• [Exercise details] Reproduce the records below exactly as they are written.

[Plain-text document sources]
------

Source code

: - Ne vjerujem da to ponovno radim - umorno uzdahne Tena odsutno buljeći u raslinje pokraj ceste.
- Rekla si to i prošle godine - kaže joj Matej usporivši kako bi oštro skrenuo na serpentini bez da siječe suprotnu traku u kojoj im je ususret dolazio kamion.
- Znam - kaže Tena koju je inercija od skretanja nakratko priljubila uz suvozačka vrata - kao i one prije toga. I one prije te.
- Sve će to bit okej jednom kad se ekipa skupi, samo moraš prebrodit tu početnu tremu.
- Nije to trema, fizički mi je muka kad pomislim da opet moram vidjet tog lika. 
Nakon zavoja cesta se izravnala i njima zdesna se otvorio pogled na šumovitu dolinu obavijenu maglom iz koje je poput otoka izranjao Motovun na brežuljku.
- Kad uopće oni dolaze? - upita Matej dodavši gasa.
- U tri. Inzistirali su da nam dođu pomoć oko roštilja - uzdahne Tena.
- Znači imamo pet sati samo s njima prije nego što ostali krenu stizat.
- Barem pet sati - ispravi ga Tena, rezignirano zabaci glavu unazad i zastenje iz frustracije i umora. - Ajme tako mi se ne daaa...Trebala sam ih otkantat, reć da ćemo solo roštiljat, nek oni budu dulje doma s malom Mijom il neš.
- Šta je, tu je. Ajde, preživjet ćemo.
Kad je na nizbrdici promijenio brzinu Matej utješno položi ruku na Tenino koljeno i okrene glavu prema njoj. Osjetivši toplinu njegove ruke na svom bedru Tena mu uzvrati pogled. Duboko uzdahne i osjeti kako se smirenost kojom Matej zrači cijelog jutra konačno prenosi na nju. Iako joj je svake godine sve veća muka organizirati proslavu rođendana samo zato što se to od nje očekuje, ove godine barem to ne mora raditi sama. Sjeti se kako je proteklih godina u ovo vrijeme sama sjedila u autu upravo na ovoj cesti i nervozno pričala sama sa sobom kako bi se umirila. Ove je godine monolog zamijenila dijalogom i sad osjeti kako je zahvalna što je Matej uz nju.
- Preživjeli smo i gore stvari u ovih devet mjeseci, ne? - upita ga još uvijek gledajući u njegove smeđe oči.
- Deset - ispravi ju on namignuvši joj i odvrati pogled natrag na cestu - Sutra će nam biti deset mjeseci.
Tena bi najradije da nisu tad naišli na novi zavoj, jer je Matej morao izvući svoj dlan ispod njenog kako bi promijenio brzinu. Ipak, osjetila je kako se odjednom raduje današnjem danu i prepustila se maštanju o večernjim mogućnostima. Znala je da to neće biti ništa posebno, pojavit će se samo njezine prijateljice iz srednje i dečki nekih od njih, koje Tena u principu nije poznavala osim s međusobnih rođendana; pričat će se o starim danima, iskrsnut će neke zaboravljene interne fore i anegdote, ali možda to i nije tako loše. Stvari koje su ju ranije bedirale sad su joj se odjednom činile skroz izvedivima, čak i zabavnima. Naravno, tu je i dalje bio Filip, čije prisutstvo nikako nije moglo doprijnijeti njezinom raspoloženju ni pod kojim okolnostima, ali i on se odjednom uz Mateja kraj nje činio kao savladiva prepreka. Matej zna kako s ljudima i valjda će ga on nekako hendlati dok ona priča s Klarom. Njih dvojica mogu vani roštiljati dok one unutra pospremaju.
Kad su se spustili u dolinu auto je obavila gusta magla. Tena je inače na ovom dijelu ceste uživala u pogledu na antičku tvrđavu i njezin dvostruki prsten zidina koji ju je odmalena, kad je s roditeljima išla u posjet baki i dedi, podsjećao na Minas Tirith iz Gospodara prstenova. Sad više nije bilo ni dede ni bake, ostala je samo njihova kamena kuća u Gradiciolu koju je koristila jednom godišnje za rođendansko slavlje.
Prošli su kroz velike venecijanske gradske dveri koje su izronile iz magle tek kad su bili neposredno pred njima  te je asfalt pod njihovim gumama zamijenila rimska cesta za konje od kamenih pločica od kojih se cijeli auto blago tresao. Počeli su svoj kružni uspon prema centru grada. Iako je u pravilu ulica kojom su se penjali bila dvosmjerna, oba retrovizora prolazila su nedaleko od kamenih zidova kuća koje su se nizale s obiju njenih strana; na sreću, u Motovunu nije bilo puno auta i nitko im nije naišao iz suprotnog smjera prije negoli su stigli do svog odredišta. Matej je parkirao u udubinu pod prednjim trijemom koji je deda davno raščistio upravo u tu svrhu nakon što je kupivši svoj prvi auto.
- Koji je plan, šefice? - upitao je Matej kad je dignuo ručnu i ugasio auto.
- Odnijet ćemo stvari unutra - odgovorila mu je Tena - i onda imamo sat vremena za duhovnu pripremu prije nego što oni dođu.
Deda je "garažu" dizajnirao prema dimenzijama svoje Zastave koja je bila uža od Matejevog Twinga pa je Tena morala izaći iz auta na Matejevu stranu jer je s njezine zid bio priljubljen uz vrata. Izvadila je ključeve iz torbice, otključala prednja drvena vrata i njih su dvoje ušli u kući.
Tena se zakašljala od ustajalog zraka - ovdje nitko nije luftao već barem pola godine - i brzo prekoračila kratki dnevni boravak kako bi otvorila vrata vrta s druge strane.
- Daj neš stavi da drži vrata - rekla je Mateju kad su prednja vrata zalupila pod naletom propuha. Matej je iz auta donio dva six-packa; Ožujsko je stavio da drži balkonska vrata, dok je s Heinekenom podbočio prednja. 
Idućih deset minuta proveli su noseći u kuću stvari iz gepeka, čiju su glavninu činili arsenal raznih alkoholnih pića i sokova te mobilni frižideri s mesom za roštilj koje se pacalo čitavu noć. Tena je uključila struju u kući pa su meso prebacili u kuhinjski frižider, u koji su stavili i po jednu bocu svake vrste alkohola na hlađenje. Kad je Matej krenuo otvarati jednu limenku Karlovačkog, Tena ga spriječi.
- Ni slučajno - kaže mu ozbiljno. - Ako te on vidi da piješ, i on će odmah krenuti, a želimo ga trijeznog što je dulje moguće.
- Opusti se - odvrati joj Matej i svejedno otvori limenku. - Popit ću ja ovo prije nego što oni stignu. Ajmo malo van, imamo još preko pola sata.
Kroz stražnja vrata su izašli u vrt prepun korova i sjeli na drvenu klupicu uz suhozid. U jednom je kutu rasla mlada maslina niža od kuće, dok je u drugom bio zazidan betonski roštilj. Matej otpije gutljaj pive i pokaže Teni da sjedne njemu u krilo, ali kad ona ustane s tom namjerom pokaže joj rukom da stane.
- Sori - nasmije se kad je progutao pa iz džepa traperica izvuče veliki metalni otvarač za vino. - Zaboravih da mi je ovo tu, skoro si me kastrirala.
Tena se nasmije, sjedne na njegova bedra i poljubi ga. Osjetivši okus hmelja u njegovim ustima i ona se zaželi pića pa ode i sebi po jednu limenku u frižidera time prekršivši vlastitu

------

• [Exercise answer]
Source code

: - Ne vjerujem da to ponovno radim - umorno uzdahne Tena odsutno buljeći u raslinje pokraj ceste.
- Rekla si to i prošle godine - kaže joj Matej usporivši kako bi oštro skrenuo na serpentini bez da siječe suprotnu traku u kojoj im je ususret dolazio kamion.
- Znam - kaže Tena koju je inercija od skretanja nakratko priljubila uz suvozačka vrata - kao i one prije toga. I one prije te.
- Sve će to bit okej jednom kad se ekipa skupi, samo moraš prebrodit tu početnu tremu.
- Nije to trema, fizički mi je muka kad pomislim da opet moram vidjet tog lika. 
Nakon zavoja cesta se izravnala i njima zdesna se otvorio pogled na šumovitu dolinu obavijenu maglom iz koje je poput otoka izranjao Motovun na brežuljku.
- Kad uopće oni dolaze? - upita Matej dodavši gasa.
- U tri. Inzistirali su da nam dođu pomoć oko roštilja - uzdahne Tena.
- Znači imamo pet sati samo s njima prije nego što ostali krenu stizat.
- Barem pet sati - ispravi ga Tena, rezignirano zabaci glavu unazad i zastenje iz frustracije i umora. - Ajme tako mi se ne daaa...Trebala sam ih otkantat, reć da ćemo solo roštiljat, nek oni budu dulje doma s malom Mijom il neš.
- Šta je, tu je. Ajde, preživjet ćemo.
Kad je na nizbrdici promijenio brzinu Matej utješno položi ruku na Tenino koljeno i okrene glavu prema njoj. Osjetivši toplinu njegove ruke na svom bedru Tena mu uzvrati pogled. Duboko uzdahne i osjeti kako se smirenost kojom Matej zrači cijelog jutra konačno prenosi na nju. Iako joj je svake godine sve veća muka organizirati proslavu rođendana samo zato što se to od nje očekuje, ove godine barem to ne mora raditi sama. Sjeti se kako je proteklih godina u ovo vrijeme sama sjedila u autu upravo na ovoj cesti i nervozno pričala sama sa sobom kako bi se umirila. Ove je godine monolog zamijenila dijalogom i sad osjeti kako je zahvalna što je Matej uz nju.
- Preživjeli smo i gore stvari u ovih devet mjeseci, ne? - upita ga još uvijek gledajući u njegove smeđe oči.
- Deset - ispravi ju on namignuvši joj i odvrati pogled natrag na cestu - Sutra će nam biti deset mjeseci.
Tena bi najradije da nisu tad naišli na novi zavoj, jer je Matej morao izvući svoj dlan ispod njenog kako bi promijenio brzinu. Ipak, osjetila je kako se odjednom raduje današnjem danu i prepustila se maštanju o večernjim mogućnostima. Znala je da to neće biti ništa posebno, pojavit će se samo njezine prijateljice iz srednje i dečki nekih od njih, koje Tena u principu nije poznavala osim s međusobnih rođendana; pričat će se o starim danima, iskrsnut će neke zaboravljene interne fore i anegdote, ali možda to i nije tako loše. Stvari koje su ju ranije bedirale sad su joj se odjednom činile skroz izvedivima, čak i zabavnima. Naravno, tu je i dalje bio Filip, čije prisutstvo nikako nije moglo doprijnijeti njezinom raspoloženju ni pod kojim okolnostima, ali i on se odjednom uz Mateja kraj nje činio kao savladiva prepreka. Matej zna kako s ljudima i valjda će ga on nekako hendlati dok ona priča s Klarom. Njih dvojica mogu vani roštiljati dok one unutra pospremaju.
Kad su se spustili u dolinu auto je obavila gusta magla. Tena je inače na ovom dijelu ceste uživala u pogledu na antičku tvrđavu i njezin dvostruki prsten zidina koji ju je odmalena, kad je s roditeljima išla u posjet baki i dedi, podsjećao na Minas Tirith iz Gospodara prstenova. Sad više nije bilo ni dede ni bake, ostala je samo njihova kamena kuća u Gradiciolu koju je koristila jednom godišnje za rođendansko slavlje.
Prošli su kroz velike venecijanske gradske dveri koje su izronile iz magle tek kad su bili neposredno pred njima  te je asfalt pod njihovim gumama zamijenila rimska cesta za konje od kamenih pločica od kojih se cijeli auto blago tresao. Počeli su svoj kružni uspon prema centru grada. Iako je u pravilu ulica kojom su se penjali bila dvosmjerna, oba retrovizora prolazila su nedaleko od kamenih zidova kuća koje su se nizale s obiju njenih strana; na sreću, u Motovunu nije bilo puno auta i nitko im nije naišao iz suprotnog smjera prije negoli su stigli do svog odredišta. Matej je parkirao u udubinu pod prednjim trijemom koji je deda davno raščistio upravo u tu svrhu nakon što je kupivši svoj prvi auto.
- Koji je plan, šefice? - upitao je Matej kad je dignuo ručnu i ugasio auto.
- Odnijet ćemo stvari unutra - odgovorila mu je Tena - i onda imamo sat vremena za duhovnu pripremu prije nego što oni dođu.
Deda je "garažu" dizajnirao prema dimenzijama svoje Zastave koja je bila uža od Matejevog Twinga pa je Tena morala izaći iz auta na Matejevu stranu jer je s njezine zid bio priljubljen uz vrata. Izvadila je ključeve iz torbice, otključala prednja drvena vrata i njih su dvoje ušli u kući.
Tena se zakašljala od ustajalog zraka - ovdje nitko nije luftao već barem pola godine - i brzo prekoračila kratki dnevni boravak kako bi otvorila vrata vrta s druge strane.
- Daj neš stavi da drži vrata - rekla je Mateju kad su prednja vrata zalupila pod naletom propuha. Matej je iz auta donio dva six-packa; Ožujsko je stavio da drži balkonska vrata, dok je s Heinekenom podbočio prednja. 
Idućih deset minuta proveli su noseći u kuću stvari iz gepeka, čiju su glavninu činili arsenal raznih alkoholnih pića i sokova te mobilni frižideri s mesom za roštilj koje se pacalo čitavu noć. Tena je uključila struju u kući pa su meso prebacili u kuhinjski frižider, u koji su stavili i po jednu bocu svake vrste alkohola na hlađenje. Kad je Matej krenuo otvarati jednu limenku Karlovačkog, Tena ga spriječi.
- Ni slučajno - kaže mu ozbiljno. - Ako te on vidi da piješ, i on će odmah krenuti, a želimo ga trijeznog što je dulje moguće.
- Opusti se - odvrati joj Matej i svejedno otvori limenku. - Popit ću ja ovo prije nego što oni stignu. Ajmo malo van, imamo još preko pola sata.
Kroz stražnja vrata su izašli u vrt prepun korova i sjeli na drvenu klupicu uz suhozid. U jednom je kutu rasla mlada maslina niža od kuće, dok je u drugom bio zazidan betonski roštilj. Matej otpije gutljaj pive i pokaže Teni da sjedne njemu u krilo, ali kad ona ustane s tom namjerom pokaže joj rukom da stane.
- Sori - nasmije se kad je progutao pa iz džepa traperica izvuče veliki metalni otvarač za vino. - Zaboravih da mi je ovo tu, skoro si me kastrirala.
Tena se nasmije, sjedne na njegova bedra i poljubi ga. Osjetivši okus hmelja u njegovim ustima i ona se zaželi pića pa ode i sebi po jednu limenku u frižidera time prekršivši vlastitu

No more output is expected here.